US comedian Jerry Seinfeld says he was amazed that in surveys most people frequently rank their fear of public speaking above their fear of death. As the internationally lauded stand-up performer wryly points out in his punchline, that means the average person at a funeral would rather be in the casket than standing before the crowd while delivering the eulogy.
To Seinfeld and his audiences that’s funny. Executives, in particular, might have an even finer appreciation of his black humour given a career in management or climbing the executive ranks inevitably involves fronting the crowd. The need to speak informatively, entertainingly and confidently has given rise to a stream of courses on how to become an effective public speaker – many run by actors.
“Even 30 years ago, business executives would have found the idea of actors teaching them anything hilarious,” suggests Peter Fisher, a co-facilitator of the Leading from Within program at the Australian Graduate School of Management (AGSM). Fisher worked as an actor for 18 years, and now teaches personal leadership, development impact, influence and communication to executives across the private and public sectors.
Author Daniel Goleman’s work on emotional intelligence in the 1990s triggered a realisation of the importance of “soft skills” in business, Fisher reflects. “Goleman wrote that what differentiated the highest performing executives was their ability to influence people, and therefore build trust and relationships – whether that be with customers, direct reports or peers.” Fisher defines influence as the ability to create a shift in the way that people think, feel and behave. “When it comes to public speaking, executives need to get a better understanding of this. It’s not just words that motivate people; it’s feelings too.”
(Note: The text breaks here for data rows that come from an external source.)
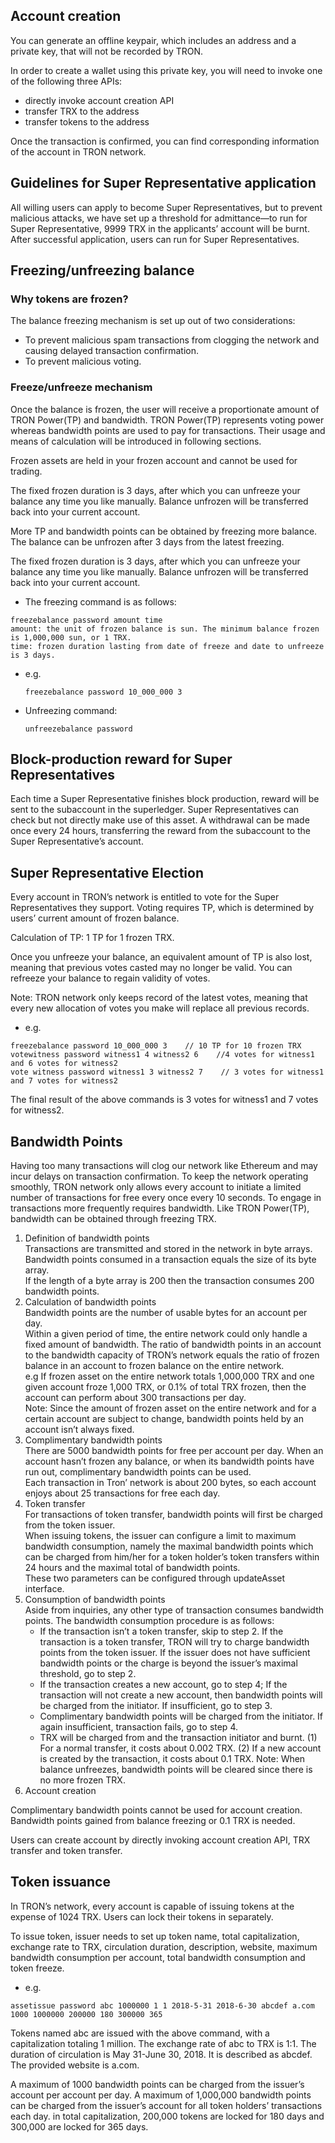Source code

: ## Account creation

You can generate an offline keypair, which includes an address and a private key, that will not be recorded by TRON. 

In order to create a wallet using this private key, you will need to invoke one of the following three APIs:

+ directly invoke account creation API
+ transfer TRX to the address
+ transfer tokens to the address 

Once the transaction is confirmed, you can find corresponding information of the account in TRON network.

## Guidelines for Super Representative application

All willing users can apply to become Super Representatives, but to prevent malicious attacks, we have set up a threshold for admittance—to run for Super Representative, 9999 TRX in the applicants’ account will be burnt. After successful application, users can run for Super Representatives.

## Freezing/unfreezing balance

### Why tokens are frozen?

The balance freezing mechanism is set up out of two considerations:
+ To prevent malicious spam transactions from clogging the network and causing delayed transaction confirmation.
+ To prevent malicious voting.

### Freeze/unfreeze mechanism

Once the balance is frozen, the user will receive a proportionate amount of TRON Power(TP) and bandwidth. TRON Power(TP) represents voting power whereas bandwidth points are used to pay for transactions. Their usage and means of calculation will be introduced in following sections.

Frozen assets are held in your frozen account and cannot be used for trading.

The fixed frozen duration is 3 days, after which you can unfreeze your balance any time you like manually. Balance unfrozen will be transferred back into your current account.

More TP and bandwidth points can be obtained by freezing more balance. The balance can be unfrozen after 3 days from the latest freezing.

The fixed frozen duration is 3 days, after which you can unfreeze your balance any time you like manually. Balance unfrozen will be transferred back into your current account.

+ The freezing command is as follows: 

```
freezebalance password amount time
amount: the unit of frozen balance is sun. The minimum balance frozen is 1,000,000 sun, or 1 TRX.
time: frozen duration lasting from date of freeze and date to unfreeze is 3 days.
```

+ e.g.

    `freezebalance password 10_000_000 3`

+ Unfreezing command:

    `unfreezebalance password`

## Block-production reward for Super Representatives

Each time a Super Representative finishes block production, reward will be sent to the subaccount in the superledger. Super Representatives can check but not directly make use of this asset. A withdrawal can be made once every 24 hours, transferring the reward from the subaccount to the Super Representative’s account.

## Super Representative Election

Every account in TRON’s network is entitled to vote for the Super Representatives they support. Voting requires TP, which is determined by users’ current amount of frozen balance.

Calculation of TP: 1 TP for 1 frozen TRX.

Once you unfreeze your balance, an equivalent amount of TP is also lost, meaning that previous votes casted may no longer be valid. You can refreeze your balance to regain validity of votes.

Note: TRON network only keeps record of the latest votes, meaning that every new allocation of votes you make will replace all previous records.

+ e.g.

```
freezebalance password 10_000_000 3    // 10 TP for 10 frozen TRX
votewitness password witness1 4 witness2 6    //4 votes for witness1 and 6 votes for witness2
vote witness password witness1 3 witness2 7    // 3 votes for witness1 and 7 votes for witness2
```
The final result of the above commands is 3 votes for witness1 and 7 votes for witness2.

## Bandwidth Points

Having too many transactions will clog our network like Ethereum and may incur delays on transaction confirmation. To keep the network operating smoothly, TRON network only allows every account to initiate a limited number of transactions for free every once every 10 seconds. To engage in transactions more frequently requires bandwidth. Like TRON Power(TP), bandwidth can be obtained through freezing TRX.

1. Definition of bandwidth points  
Transactions are transmitted and stored in the network in byte arrays. Bandwidth points consumed in a transaction equals the size of its byte array.  
If the length of a byte array is 200 then the transaction consumes 200 bandwidth points.
2. Calculation of bandwidth points  
Bandwidth points are the number of usable bytes for an account per day.  
Within a given period of time, the entire network could only handle a fixed amount of bandwidth. 
The ratio of bandwidth points in an account to the bandwidth capacity of TRON’s network equals the ratio of frozen balance in an account to frozen balance on the entire network.  
e.g If frozen asset on the entire network totals 1,000,000 TRX and one given account froze 1,000 TRX, or 0.1% of total TRX frozen, then the account can perform about 300 transactions per day.  
Note: Since the amount of frozen asset on the entire network and for a certain account are subject to change, bandwidth points held by an account isn’t always fixed.
3. Complimentary bandwidth points  
There are 5000 bandwidth points for free per account per day. When an account hasn’t frozen any balance, or when its bandwidth points have run out, complimentary bandwidth points can be used.  
Each transaction in Tron’ network is about 200 bytes, so each account enjoys about 25 transactions for free each day.  
4. Token transfer  
For transactions of token transfer, bandwidth points will first be charged from the token issuer.  
When issuing tokens, the issuer can configure a limit to maximum bandwidth consumption, namely the maximal bandwidth points which can be charged from him/her for a token holder’s token transfers within 24 hours and the maximal total of bandwidth points.  
These two parameters can be configured through updateAsset interface.
5. Consumption of bandwidth points  
Aside from inquiries, any other type of transaction consumes bandwidth points. The bandwidth consumption procedure is as follows:
    + If the transaction isn’t a token transfer, skip to step 2. If the transaction is a token transfer, TRON will try to charge bandwidth points from the token issuer. If the issuer does not have sufficient bandwidth points or the charge is beyond the issuer’s maximal threshold, go to step 2.
    + If the transaction creates a new account, go to step 4; If the transaction will not create a new account, then bandwidth points will be charged from the initiator. If insufficient, go to step 3.
    + Complimentary bandwidth points will be charged from the initiator. If again insufficient, transaction fails, go to step 4. 
    + TRX will be charged from and the transaction initiator and burnt.
      (1) For a normal transfer, it costs about 0.002 TRX.
      (2) If a new account is created by the transaction, it costs about 0.1 TRX.
    Note: When balance unfreezes, bandwidth points will be cleared since there is no more frozen TRX.
6. Account creation  

Complimentary bandwidth points cannot be used for account creation. Bandwidth points gained from balance freezing or 0.1 TRX is needed.

Users can create account by directly invoking account creation API, TRX transfer and token transfer.

## Token issuance

In TRON’s network, every account is capable of issuing tokens at the expense of 1024 TRX. Users can lock their tokens in separately.

To issue token, issuer needs to set up token name, total capitalization, exchange rate to TRX, circulation duration, description, website, maximum bandwidth consumption per account, total bandwidth consumption and token freeze.

+ e.g. 

`assetissue password abc 1000000 1 1 2018-5-31 2018-6-30 abcdef a.com 1000 1000000 200000 180 300000 365 `  

Tokens named abc are issued with the above command, with a capitalization totaling 1 million. The exchange rate of abc to TRX is 1:1. The duration of circulation is May 31-June 30, 2018. It is described as abcdef. The provided website is a.com.

A maximum of 1000 bandwidth points can be charged from the issuer’s account per account per day. A maximum of 1,000,000 bandwidth points can be charged from the issuer’s account for all token holders’ transactions each day. in total capitalization, 200,000 tokens are locked for 180 days and 300,000 are locked for 365 days.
Fisher believes the ability of executives to “think on their feet” is a key factor in public-speaking success. “I use ‘corporate storytelling’ and the use of stories and metaphors to get strategic messages across,” he says. “There’s something very profound when executives start telling ‘why I do what I do’ stories. We get a stronger sense of their values and beliefs, and the more you communicate purpose, the more you build trust and, therefore, relationships. If speakers begin with a personal story, they forget their nerves and engage us very quickly.”
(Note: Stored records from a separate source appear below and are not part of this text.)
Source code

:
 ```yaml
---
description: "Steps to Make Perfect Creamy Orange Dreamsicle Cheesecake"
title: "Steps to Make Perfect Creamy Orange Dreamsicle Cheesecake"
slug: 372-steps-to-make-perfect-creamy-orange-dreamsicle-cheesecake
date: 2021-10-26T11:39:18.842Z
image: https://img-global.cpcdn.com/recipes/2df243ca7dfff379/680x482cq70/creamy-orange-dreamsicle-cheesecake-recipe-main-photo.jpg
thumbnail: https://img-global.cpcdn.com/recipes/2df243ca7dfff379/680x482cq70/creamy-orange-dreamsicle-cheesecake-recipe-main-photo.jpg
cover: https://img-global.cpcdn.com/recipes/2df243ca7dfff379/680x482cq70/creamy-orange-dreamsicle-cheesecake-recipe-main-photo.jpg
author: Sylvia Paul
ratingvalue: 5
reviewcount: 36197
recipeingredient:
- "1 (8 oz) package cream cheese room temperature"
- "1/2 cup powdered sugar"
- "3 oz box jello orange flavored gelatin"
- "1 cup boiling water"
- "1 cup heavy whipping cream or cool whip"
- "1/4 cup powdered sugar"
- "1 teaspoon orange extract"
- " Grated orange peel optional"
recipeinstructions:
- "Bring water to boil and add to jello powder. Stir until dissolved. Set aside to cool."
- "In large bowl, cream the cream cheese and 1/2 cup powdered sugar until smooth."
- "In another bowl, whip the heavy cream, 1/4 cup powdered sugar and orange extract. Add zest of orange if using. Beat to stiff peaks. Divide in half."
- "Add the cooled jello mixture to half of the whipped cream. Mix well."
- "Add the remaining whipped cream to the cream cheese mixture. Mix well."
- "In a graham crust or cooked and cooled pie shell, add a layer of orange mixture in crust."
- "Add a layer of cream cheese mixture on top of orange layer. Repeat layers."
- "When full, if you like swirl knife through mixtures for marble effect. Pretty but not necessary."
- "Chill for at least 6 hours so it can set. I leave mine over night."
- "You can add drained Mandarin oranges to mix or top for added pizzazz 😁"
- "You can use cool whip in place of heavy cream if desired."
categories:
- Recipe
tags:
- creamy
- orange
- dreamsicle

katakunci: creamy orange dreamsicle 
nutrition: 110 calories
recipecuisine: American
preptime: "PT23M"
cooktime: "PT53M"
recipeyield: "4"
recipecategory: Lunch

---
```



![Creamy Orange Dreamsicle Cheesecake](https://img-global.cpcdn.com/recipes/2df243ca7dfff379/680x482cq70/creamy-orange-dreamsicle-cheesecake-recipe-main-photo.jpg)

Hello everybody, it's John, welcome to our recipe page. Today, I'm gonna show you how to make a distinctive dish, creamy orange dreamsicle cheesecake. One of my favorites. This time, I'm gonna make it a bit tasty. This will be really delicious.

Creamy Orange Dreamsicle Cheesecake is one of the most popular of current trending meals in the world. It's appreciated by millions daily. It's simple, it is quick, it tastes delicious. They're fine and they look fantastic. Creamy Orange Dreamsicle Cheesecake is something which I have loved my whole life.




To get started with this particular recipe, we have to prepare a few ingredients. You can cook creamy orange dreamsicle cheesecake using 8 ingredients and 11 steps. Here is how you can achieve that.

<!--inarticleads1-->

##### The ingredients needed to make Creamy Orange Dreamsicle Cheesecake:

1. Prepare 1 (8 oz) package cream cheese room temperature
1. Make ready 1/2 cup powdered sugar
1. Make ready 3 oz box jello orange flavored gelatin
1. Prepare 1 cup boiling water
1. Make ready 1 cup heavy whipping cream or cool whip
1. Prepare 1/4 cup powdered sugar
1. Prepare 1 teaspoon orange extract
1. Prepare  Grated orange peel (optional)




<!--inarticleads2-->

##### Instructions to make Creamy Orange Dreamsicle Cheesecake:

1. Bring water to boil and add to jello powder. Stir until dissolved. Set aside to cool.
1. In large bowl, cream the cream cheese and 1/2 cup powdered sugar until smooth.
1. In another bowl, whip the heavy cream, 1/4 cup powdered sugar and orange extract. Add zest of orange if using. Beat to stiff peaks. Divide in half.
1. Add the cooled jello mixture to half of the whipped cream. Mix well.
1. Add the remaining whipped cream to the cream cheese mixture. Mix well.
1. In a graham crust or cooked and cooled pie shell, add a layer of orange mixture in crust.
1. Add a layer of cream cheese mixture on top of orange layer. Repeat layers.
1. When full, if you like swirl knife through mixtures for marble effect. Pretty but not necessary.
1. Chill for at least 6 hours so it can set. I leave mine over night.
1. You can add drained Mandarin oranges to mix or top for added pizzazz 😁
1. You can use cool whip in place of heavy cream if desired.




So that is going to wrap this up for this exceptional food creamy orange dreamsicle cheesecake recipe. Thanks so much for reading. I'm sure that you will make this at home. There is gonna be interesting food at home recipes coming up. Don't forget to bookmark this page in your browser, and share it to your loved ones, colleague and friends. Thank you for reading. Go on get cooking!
Speeding up communications
There’s nothing new in the need for great managers to be great communicators, says Shawn Ket, national client strategy manager and Queensland general manager of consulting for workforce advisory and management consultants Chandler Macleod. “But in the communications and information age, everyone is expecting high-quality communications instantaneously,” Ket points out. For executives, public speaking is now simply a requirement of the job – anyone from a general manager upwards is frequently asked to speak at events, both internal and external to their organisation. “The nature of work is changing rapidly, and these changes need to be communicated successfully.”
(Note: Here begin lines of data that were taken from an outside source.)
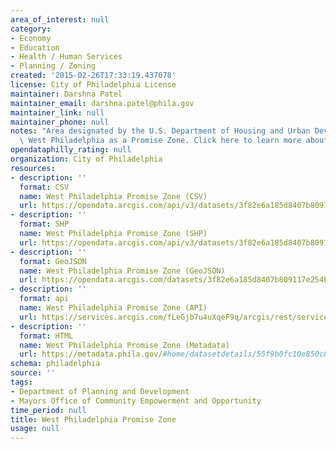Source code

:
 ```yaml
---
area_of_interest: null
category:
- Economy
- Education
- Health / Human Services
- Planning / Zoning
created: '2015-02-26T17:33:19.437078'
license: City of Philadelphia License
maintainer: Darshna Patel
maintainer_email: darshna.patel@phila.gov
maintainer_link: null
maintainer_phone: null
notes: "Area designated by the U.S. Department of Housing and Urban Development deeming\
  \ West Philadelphia as a Promise Zone. Click here to learn more about promise zones."
opendataphilly_rating: null
organization: City of Philadelphia
resources:
- description: ''
  format: CSV
  name: West Philadelphia Promise Zone (CSV)
  url: https://opendata.arcgis.com/api/v3/datasets/3f82e6a185d8407b809117e254b9d0c8_0/downloads/data?format=csv&spatialRefId=4326
- description: ''
  format: SHP
  name: West Philadelphia Promise Zone (SHP)
  url: https://opendata.arcgis.com/api/v3/datasets/3f82e6a185d8407b809117e254b9d0c8_0/downloads/data?format=shp&spatialRefId=4326
- description: ''
  format: GeoJSON
  name: West Philadelphia Promise Zone (GeoJSON)
  url: https://opendata.arcgis.com/datasets/3f82e6a185d8407b809117e254b9d0c8_0.geojson
- description: ''
  format: api
  name: West Philadelphia Promise Zone (API)
  url: https://services.arcgis.com/fLeGjb7u4uXqeF9q/arcgis/rest/services/Philadelphia_Promise_Zone/FeatureServer/0/query?outFields=*&where=1%3D1
- description: ''
  format: HTML
  name: West Philadelphia Promise Zone (Metadata)
  url: https://metadata.phila.gov/#home/datasetdetails/55f9b0fc10e850c854d2eff8/representationdetails/56279fe7c8393fce6caca842/
schema: philadelphia
source: ''
tags:
- Department of Planning and Development
- Mayors Office of Community Empowerment and Opportunity
time_period: null
title: West Philadelphia Promise Zone
usage: null
---
```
Ket sees a lack of public speaking skills as a barrier to a lot of emerging leaders, with shyness or a “reluctance to get up on their feet” holding people back. “I also see the flipside, with people who are very confident, but like the sound of their own voices, but don’t actually have much to say. Most people would rather hear from someone who has something compelling to say, even if their delivery isn’t so good.”
A successful public speaker has to develop their own style, and be “comfortable in their own skin”, insists Ket. Anecdotes and humour are important, as is research and knowing your audience. “It’s about having respect for the people you’re talking to.”
However, it’s not necessary to be a “rock star” entrepreneur, like Richard Branson or the late Steve Jobs, in order to motivate a workforce. Different styles can be effective as well, according to Ket. He cites the example of Westpac CEO Gail Kelly, whose persona is much more humble, and yet, he believes, every bit as inspirational. “Charismatic leaders are valuable, of course, but can bring their own problems. We are seeing this with the death of Steve Jobs, and the uncertainties of the future of Apple.”
The National Institute of Dramatic Art (NIDA) has been teaching public speaking and presenting skills to executives for 15 years. Thousands of people pass through these courses annually, not just from the corporate world, but also from government, universities and small businesses.
“Many core acting skills, such as vocal technique, physical presence and the ability to affect and change your audience, can be adapted to a business context,” says Sean Hall, corporate course manager at NIDA. “Some people have a natural ability to do this – a lot of it is about confidence, and understanding what the audience wants.” But even with natural ability, it needs to be refined to include important communication techniques, including eye contact and physical presence.
Waiting to exhale
One secret that the acting world is sharing with the world of business is intercostal diaphragmatic breathing – “a breath that’s making contact with a deeper part of their body”, says Hall. “If you have a shallow breath, you’re getting less oxygen to the brain. A deeper breath calms you down, slows the heartbeat, and helps you remember what you’re saying. Importantly, it centres you and brings you into the moment, so you don’t worry about what happened before, or what happens next.”
Hall’s star performers in the world of public speaking include NSW premier Barry O’Farrell – “cool, funny, personable, succinct, and relaxed, even live in a media throng” – and senator Penny Wong. “I’ve seen her drilled on shows like (ABC TV’s) Lateline, and she doesn’t budge. But the guy who takes the cake is Barack Obama – he’s almost flawless. He has such great gravitas, everything seems important, and there’s a genuine charm there. Clearly, he believes in what he’s saying.”